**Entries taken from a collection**
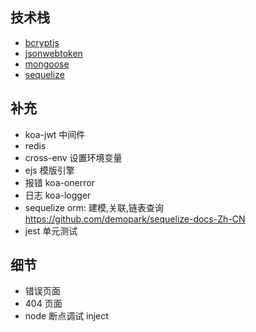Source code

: ## 技术栈

- [bcryptjs](https://www.npmjs.com/package/bcryptjs)
- [jsonwebtoken](https://www.npmjs.com/package/jsonwebtoken)
- [mongoose](https://www.npmjs.com/package/mongoose)
- [sequelize](https://sequelize.org/master/)

## 补充

- koa-jwt 中间件
- redis
- cross-env 设置环境变量
- ejs 模版引擎
- 报错 koa-onerror
- 日志 koa-logger
- sequelize orm: 建模,关联,链表查询 https://github.com/demopark/sequelize-docs-Zh-CN
- jest 单元测试

## 细节

- 错误页面
- 404 页面
- node 断点调试 inject
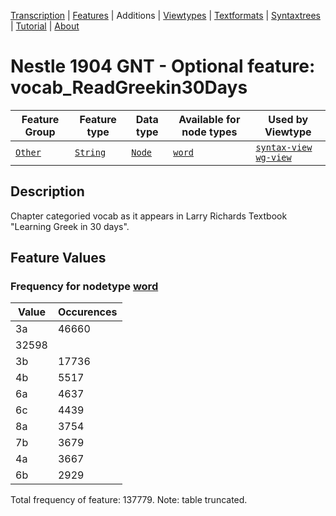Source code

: <a name="start"></a>
<div class="hidden-content"><a href="../transcription.md">Transcription</a> | <a href="README.md#start">Features</a> | Additions | <a href="../viewtypes.md#start">Viewtypes</a> | <a href="../textformats.md#start">Textformats</a> |  <a href="../syntaxtrees.md#start">Syntaxtrees</a> | <a href="../tutorial/README.md#start">Tutorial</a>  | <a href="../about.md#start">About</a></div>

# Nestle 1904 GNT - Optional feature: vocab_ReadGreekin30Days

Feature Group | Feature type |Data type |Available for node types | Used by Viewtype 
---|---|---|---|---
[`Other`](featuresbyfeaturegroup.md#other)|[`String`](featuresbydatatype.md#string)|[`Node`](featuresbynodetype.md#node)| [`word`](featuresbynodetype.md#word) |[`syntax-view`](../syntax-view.md#start) [`wg-view`](../wg-view.md#start) 

## Description
Chapter categoried vocab as it appears in Larry Richards Textbook "Learning Greek in 30 days".
## Feature Values
### Frequency for nodetype [word](featuresbynodetype.md#word)

Value|Occurences
---|---
3a|46660
|32598
3b|17736
4b|5517
6a|4637
6c|4439
8a|3754
7b|3679
4a|3667
6b|2929

Total frequency of feature: 137779. Note: table truncated.
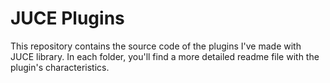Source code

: # JUCE Plugins

This repository contains the source code of the plugins I've made with JUCE library. 
In each folder, you'll find a more detailed readme file with the plugin's characteristics. 

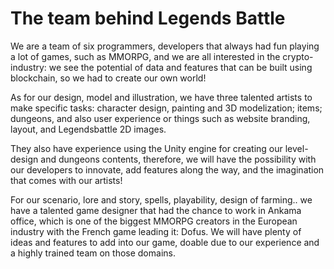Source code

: # The team behind Legends Battle

We are a team of six programmers, developers that always had fun playing a lot of games, such as MMORPG, and we are all interested in the crypto-industry: we see the potential of data and features that can be built using blockchain, so we had to create our own world!

As for our design, model and illustration, we have three talented artists to make specific tasks: character design, painting and 3D modelization; items; dungeons, and also user experience or things such as website branding, layout, and Legendsbattle 2D images.

They also have experience using the Unity engine for creating our level- design and dungeons contents, therefore, we will have the possibility with our developers to innovate, add features along the way, and the imagination that comes with our artists!

For our scenario, lore and story, spells, playability, design of farming.. we have a talented game designer that had the chance to work in Ankama office, which is one of the biggest MMORPG creators in the European industry with the French game leading it: Dofus. We will have plenty of ideas and features to add into our game, doable due to our experience and a highly trained team on those domains.

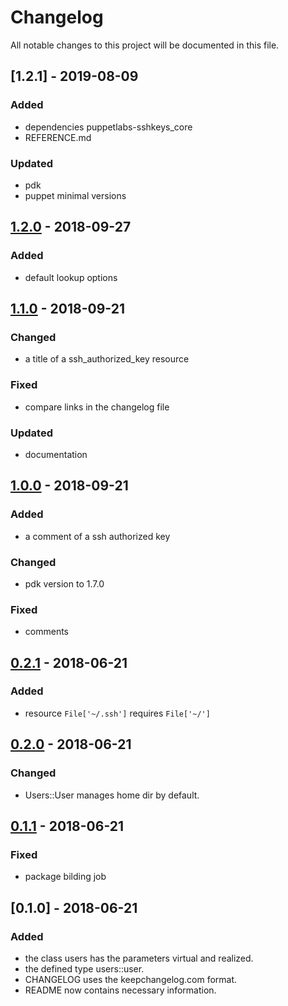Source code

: # Changelog

All notable changes to this project will be documented in this file.

## [1.2.1] - 2019-08-09

### Added

- dependencies puppetlabs-sshkeys_core
- REFERENCE.md

### Updated

- pdk
- puppet minimal versions

## [1.2.0] - 2018-09-27

### Added

- default lookup options

## [1.1.0] - 2018-09-21

### Changed

- a title of a ssh_authorized_key resource

### Fixed

- compare links in the changelog file

### Updated

- documentation

## [1.0.0] - 2018-09-21

### Added

- a comment of a ssh authorized key

### Changed

- pdk version to 1.7.0

### Fixed

- comments

## [0.2.1] - 2018-06-21

### Added

- resource `File['~/.ssh']` requires `File['~/']`

## [0.2.0] - 2018-06-21

### Changed

- Users::User manages home dir by default.

## [0.1.1] - 2018-06-21

### Fixed

- package bilding job

## [0.1.0] - 2018-06-21

### Added

- the class users has the parameters virtual and realized.
- the defined type users::user.
- CHANGELOG uses the keepchangelog.com format.
- README now contains necessary information.

[Unreleased]: https://github.com/bibigon812/bibigon812-users/compare/v1.2.1...master
[Unreleased]: https://github.com/bibigon812/bibigon812-users/compare/v1.2.1...v1.2.0
[1.2.0]: https://github.com/bibigon812/bibigon812-users/compare/v1.1.0...v1.2.0
[1.1.0]: https://github.com/bibigon812/bibigon812-users/compare/v1.0.0...v1.1.0
[1.0.0]: https://github.com/bibigon812/bibigon812-users/compare/v0.2.1...v1.0.0
[0.2.1]: https://github.com/bibigon812/bibigon812-users/compare/v0.2.0...v0.2.1
[0.2.0]: https://github.com/bibigon812/bibigon812-users/compare/v0.1.1...v0.2.0
[0.1.1]: https://github.com/bibigon812/bibigon812-users/compare/v0.1.0...v0.1.1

**Task directions**
Leave the pictures out and reproduce all of the records exactly.

**Result for this exercise**
Source code

: ## 技术栈

- [bcryptjs](https://www.npmjs.com/package/bcryptjs)
- [jsonwebtoken](https://www.npmjs.com/package/jsonwebtoken)
- [mongoose](https://www.npmjs.com/package/mongoose)
- [sequelize](https://sequelize.org/master/)

## 补充

- koa-jwt 中间件
- redis
- cross-env 设置环境变量
- ejs 模版引擎
- 报错 koa-onerror
- 日志 koa-logger
- sequelize orm: 建模,关联,链表查询 https://github.com/demopark/sequelize-docs-Zh-CN
- jest 单元测试

## 细节

- 错误页面
- 404 页面
- node 断点调试 inject
Source code

: <a name="start"></a>
<div class="hidden-content"><a href="../transcription.md">Transcription</a> | <a href="README.md#start">Features</a> | Additions | <a href="../viewtypes.md#start">Viewtypes</a> | <a href="../textformats.md#start">Textformats</a> |  <a href="../syntaxtrees.md#start">Syntaxtrees</a> | <a href="../tutorial/README.md#start">Tutorial</a>  | <a href="../about.md#start">About</a></div>

# Nestle 1904 GNT - Optional feature: vocab_ReadGreekin30Days

Feature Group | Feature type |Data type |Available for node types | Used by Viewtype 
---|---|---|---|---
[`Other`](featuresbyfeaturegroup.md#other)|[`String`](featuresbydatatype.md#string)|[`Node`](featuresbynodetype.md#node)| [`word`](featuresbynodetype.md#word) |[`syntax-view`](../syntax-view.md#start) [`wg-view`](../wg-view.md#start) 

## Description
Chapter categoried vocab as it appears in Larry Richards Textbook "Learning Greek in 30 days".
## Feature Values
### Frequency for nodetype [word](featuresbynodetype.md#word)

Value|Occurences
---|---
3a|46660
|32598
3b|17736
4b|5517
6a|4637
6c|4439
8a|3754
7b|3679
4a|3667
6b|2929

Total frequency of feature: 137779. Note: table truncated.
Source code

: # JUCE Plugins

This repository contains the source code of the plugins I've made with JUCE library. 
In each folder, you'll find a more detailed readme file with the plugin's characteristics. 

Source code

: # The team behind Legends Battle

We are a team of six programmers, developers that always had fun playing a lot of games, such as MMORPG, and we are all interested in the crypto-industry: we see the potential of data and features that can be built using blockchain, so we had to create our own world!

As for our design, model and illustration, we have three talented artists to make specific tasks: character design, painting and 3D modelization; items; dungeons, and also user experience or things such as website branding, layout, and Legendsbattle 2D images.

They also have experience using the Unity engine for creating our level- design and dungeons contents, therefore, we will have the possibility with our developers to innovate, add features along the way, and the imagination that comes with our artists!

For our scenario, lore and story, spells, playability, design of farming.. we have a talented game designer that had the chance to work in Ankama office, which is one of the biggest MMORPG creators in the European industry with the French game leading it: Dofus. We will have plenty of ideas and features to add into our game, doable due to our experience and a highly trained team on those domains.

Source code

: # Changelog

All notable changes to this project will be documented in this file.

## [1.2.1] - 2019-08-09

### Added

- dependencies puppetlabs-sshkeys_core
- REFERENCE.md

### Updated

- pdk
- puppet minimal versions

## [1.2.0] - 2018-09-27

### Added

- default lookup options

## [1.1.0] - 2018-09-21

### Changed

- a title of a ssh_authorized_key resource

### Fixed

- compare links in the changelog file

### Updated

- documentation

## [1.0.0] - 2018-09-21

### Added

- a comment of a ssh authorized key

### Changed

- pdk version to 1.7.0

### Fixed

- comments

## [0.2.1] - 2018-06-21

### Added

- resource `File['~/.ssh']` requires `File['~/']`

## [0.2.0] - 2018-06-21

### Changed

- Users::User manages home dir by default.

## [0.1.1] - 2018-06-21

### Fixed

- package bilding job

## [0.1.0] - 2018-06-21

### Added

- the class users has the parameters virtual and realized.
- the defined type users::user.
- CHANGELOG uses the keepchangelog.com format.
- README now contains necessary information.

[Unreleased]: https://github.com/bibigon812/bibigon812-users/compare/v1.2.1...master
[Unreleased]: https://github.com/bibigon812/bibigon812-users/compare/v1.2.1...v1.2.0
[1.2.0]: https://github.com/bibigon812/bibigon812-users/compare/v1.1.0...v1.2.0
[1.1.0]: https://github.com/bibigon812/bibigon812-users/compare/v1.0.0...v1.1.0
[1.0.0]: https://github.com/bibigon812/bibigon812-users/compare/v0.2.1...v1.0.0
[0.2.1]: https://github.com/bibigon812/bibigon812-users/compare/v0.2.0...v0.2.1
[0.2.0]: https://github.com/bibigon812/bibigon812-users/compare/v0.1.1...v0.2.0
[0.1.1]: https://github.com/bibigon812/bibigon812-users/compare/v0.1.0...v0.1.1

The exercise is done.